╔══

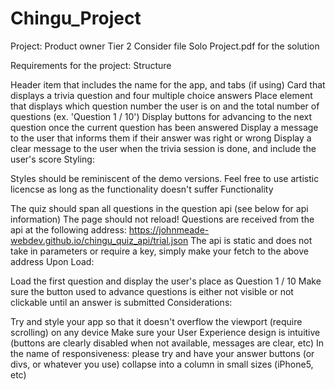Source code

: # Chingu_Project
Project: Product owner Tier 2 
Consider file Solo Project.pdf for the solution

Requirements for the project:
Structure

 Header item that includes the name for the app, and tabs (if using)
 Card that displays a trivia question and four multiple choice answers
 Place element that displays which question number the user is on and the total number of questions (ex. 'Question 1 / 10')
 Display buttons for advancing to the next question once the current question has been answered
 Display a message to the user that informs them if their answer was right or wrong
 Display a clear message to the user when the trivia session is done, and include the user's score
Styling:

 Styles should be reminiscent of the demo versions. Feel free to use artistic licencse as long as the functionality doesn't suffer
Functionality

 The quiz should span all questions in the question api (see below for api information)
 The page should not reload!
 Questions are received from the api at the following address: https://johnmeade-webdev.github.io/chingu_quiz_api/trial.json
 The api is static and does not take in parameters or require a key, simply make your fetch to the above address
Upon Load:

 Load the first question and display the user's place as Question 1 / 10
 Make sure the button used to advance questions is either not visible or not clickable until an answer is submitted
Considerations:

 Try and style your app so that it doesn't overflow the viewport (require scrolling) on any device
 Make sure your User Experience design is intuitive (buttons are clearly disabled when not available, messages are clear, etc)
 In the name of responsiveness: please try and have your answer buttons (or divs, or whatever you use) collapse into a column in small sizes (iPhone5, etc)

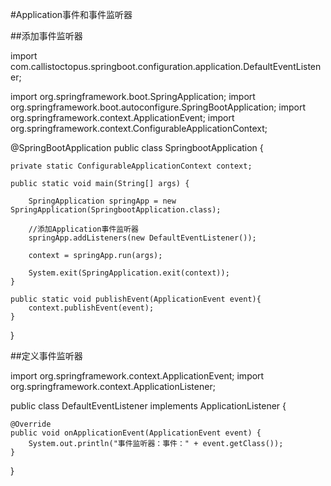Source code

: #Application事件和事件监听器

##添加事件监听器

import com.callistoctopus.springboot.configuration.application.DefaultEventListener;

import org.springframework.boot.SpringApplication;
import org.springframework.boot.autoconfigure.SpringBootApplication;
import org.springframework.context.ApplicationEvent;
import org.springframework.context.ConfigurableApplicationContext;

@SpringBootApplication
public class SpringbootApplication {

	private static ConfigurableApplicationContext context;

	public static void main(String[] args) {

		SpringApplication springApp = new SpringApplication(SpringbootApplication.class);

		//添加Application事件监听器
		springApp.addListeners(new DefaultEventListener());

		context = springApp.run(args);

		System.exit(SpringApplication.exit(context));
	}

	public static void publishEvent(ApplicationEvent event){
		context.publishEvent(event);
	}

}

##定义事件监听器

import org.springframework.context.ApplicationEvent;
import org.springframework.context.ApplicationListener;

public class DefaultEventListener implements ApplicationListener<ApplicationEvent> {

    @Override
    public void onApplicationEvent(ApplicationEvent event) {
        System.out.println("事件监听器：事件：" + event.getClass());
    }
    
}

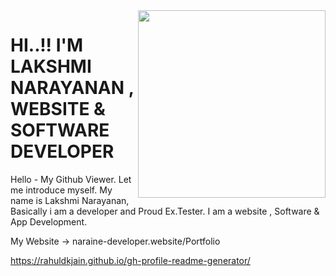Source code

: <img align='right' src="https://media.giphy.com/media/zbMRZx113HKBkeCwrm/giphy.gif" width="300" height="300" margin-left='100px' >
<h1>HI..!! I'M LAKSHMI NARAYANAN , WEBSITE & SOFTWARE DEVELOPER  </h1>

Hello - My Github Viewer. Let me introduce myself. 
My name is Lakshmi Narayanan, Basically i am a developer and Proud Ex.Tester.
I am a website , Software & App Development.

My Website -> naraine-developer.website/Portfolio 


https://rahuldkjain.github.io/gh-profile-readme-generator/
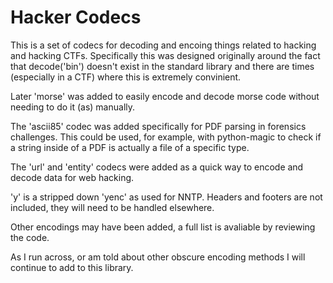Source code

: Hacker Codecs
=============

This is a set of codecs for decoding and encoing things related to
hacking and hacking CTFs. Specifically this was designed
originally around the fact that decode('bin') doesn't exist in the
standard library and there are times (especially in a CTF) where this
is extremely convinient.

Later 'morse' was added to easily encode and decode morse code without
needing to do it (as) manually. 

The 'ascii85' codec was added specifically for PDF parsing in
forensics challenges. This could be used, for example, with
python-magic to check if a string inside of a PDF is actually a file
of a specific type. 

The 'url' and 'entity' codecs were added as a quick way to encode and
decode data for web hacking. 

'y' is a stripped down 'yenc' as used for NNTP. Headers and footers
are not included, they will need to be handled elsewhere. 

Other encodings may have been added, a full list is avaliable by reviewing the code. 

As I run across, or am told about other obscure encoding methods I
will continue to add to this library. 

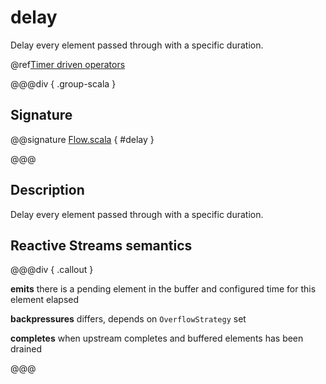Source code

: # delay

Delay every element passed through with a specific duration.

@ref[Timer driven operators](../index.md#timer-driven-operators)

@@@div { .group-scala }

## Signature

@@signature [Flow.scala](/akka-stream/src/main/scala/akka/stream/scaladsl/Flow.scala) { #delay }

@@@

## Description

Delay every element passed through with a specific duration.

## Reactive Streams semantics

@@@div { .callout }

**emits** there is a pending element in the buffer and configured time for this element elapsed

**backpressures** differs, depends on `OverflowStrategy` set

**completes** when upstream completes and buffered elements has been drained


@@@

╚══

**WORK TO BE COMPLETED:** Make an exact copy of the listing, with no images in it.

**TASK OUTPUT:**
Source code

: # Chingu_Project
Project: Product owner Tier 2 
Consider file Solo Project.pdf for the solution

Requirements for the project:
Structure

 Header item that includes the name for the app, and tabs (if using)
 Card that displays a trivia question and four multiple choice answers
 Place element that displays which question number the user is on and the total number of questions (ex. 'Question 1 / 10')
 Display buttons for advancing to the next question once the current question has been answered
 Display a message to the user that informs them if their answer was right or wrong
 Display a clear message to the user when the trivia session is done, and include the user's score
Styling:

 Styles should be reminiscent of the demo versions. Feel free to use artistic licencse as long as the functionality doesn't suffer
Functionality

 The quiz should span all questions in the question api (see below for api information)
 The page should not reload!
 Questions are received from the api at the following address: https://johnmeade-webdev.github.io/chingu_quiz_api/trial.json
 The api is static and does not take in parameters or require a key, simply make your fetch to the above address
Upon Load:

 Load the first question and display the user's place as Question 1 / 10
 Make sure the button used to advance questions is either not visible or not clickable until an answer is submitted
Considerations:

 Try and style your app so that it doesn't overflow the viewport (require scrolling) on any device
 Make sure your User Experience design is intuitive (buttons are clearly disabled when not available, messages are clear, etc)
 In the name of responsiveness: please try and have your answer buttons (or divs, or whatever you use) collapse into a column in small sizes (iPhone5, etc)

Source code

: #Application事件和事件监听器

##添加事件监听器

import com.callistoctopus.springboot.configuration.application.DefaultEventListener;

import org.springframework.boot.SpringApplication;
import org.springframework.boot.autoconfigure.SpringBootApplication;
import org.springframework.context.ApplicationEvent;
import org.springframework.context.ConfigurableApplicationContext;

@SpringBootApplication
public class SpringbootApplication {

	private static ConfigurableApplicationContext context;

	public static void main(String[] args) {

		SpringApplication springApp = new SpringApplication(SpringbootApplication.class);

		//添加Application事件监听器
		springApp.addListeners(new DefaultEventListener());

		context = springApp.run(args);

		System.exit(SpringApplication.exit(context));
	}

	public static void publishEvent(ApplicationEvent event){
		context.publishEvent(event);
	}

}

##定义事件监听器

import org.springframework.context.ApplicationEvent;
import org.springframework.context.ApplicationListener;

public class DefaultEventListener implements ApplicationListener<ApplicationEvent> {

    @Override
    public void onApplicationEvent(ApplicationEvent event) {
        System.out.println("事件监听器：事件：" + event.getClass());
    }
    
}

Source code

: <img align='right' src="https://media.giphy.com/media/zbMRZx113HKBkeCwrm/giphy.gif" width="300" height="300" margin-left='100px' >
<h1>HI..!! I'M LAKSHMI NARAYANAN , WEBSITE & SOFTWARE DEVELOPER  </h1>

Hello - My Github Viewer. Let me introduce myself. 
My name is Lakshmi Narayanan, Basically i am a developer and Proud Ex.Tester.
I am a website , Software & App Development.

My Website -> naraine-developer.website/Portfolio 


https://rahuldkjain.github.io/gh-profile-readme-generator/
Source code

: Hacker Codecs
=============

This is a set of codecs for decoding and encoing things related to
hacking and hacking CTFs. Specifically this was designed
originally around the fact that decode('bin') doesn't exist in the
standard library and there are times (especially in a CTF) where this
is extremely convinient.

Later 'morse' was added to easily encode and decode morse code without
needing to do it (as) manually. 

The 'ascii85' codec was added specifically for PDF parsing in
forensics challenges. This could be used, for example, with
python-magic to check if a string inside of a PDF is actually a file
of a specific type. 

The 'url' and 'entity' codecs were added as a quick way to encode and
decode data for web hacking. 

'y' is a stripped down 'yenc' as used for NNTP. Headers and footers
are not included, they will need to be handled elsewhere. 

Other encodings may have been added, a full list is avaliable by reviewing the code. 

As I run across, or am told about other obscure encoding methods I
will continue to add to this library. 

Source code

: # delay

Delay every element passed through with a specific duration.

@ref[Timer driven operators](../index.md#timer-driven-operators)

@@@div { .group-scala }

## Signature

@@signature [Flow.scala](/akka-stream/src/main/scala/akka/stream/scaladsl/Flow.scala) { #delay }

@@@

## Description

Delay every element passed through with a specific duration.

## Reactive Streams semantics

@@@div { .callout }

**emits** there is a pending element in the buffer and configured time for this element elapsed

**backpressures** differs, depends on `OverflowStrategy` set

**completes** when upstream completes and buffered elements has been drained


@@@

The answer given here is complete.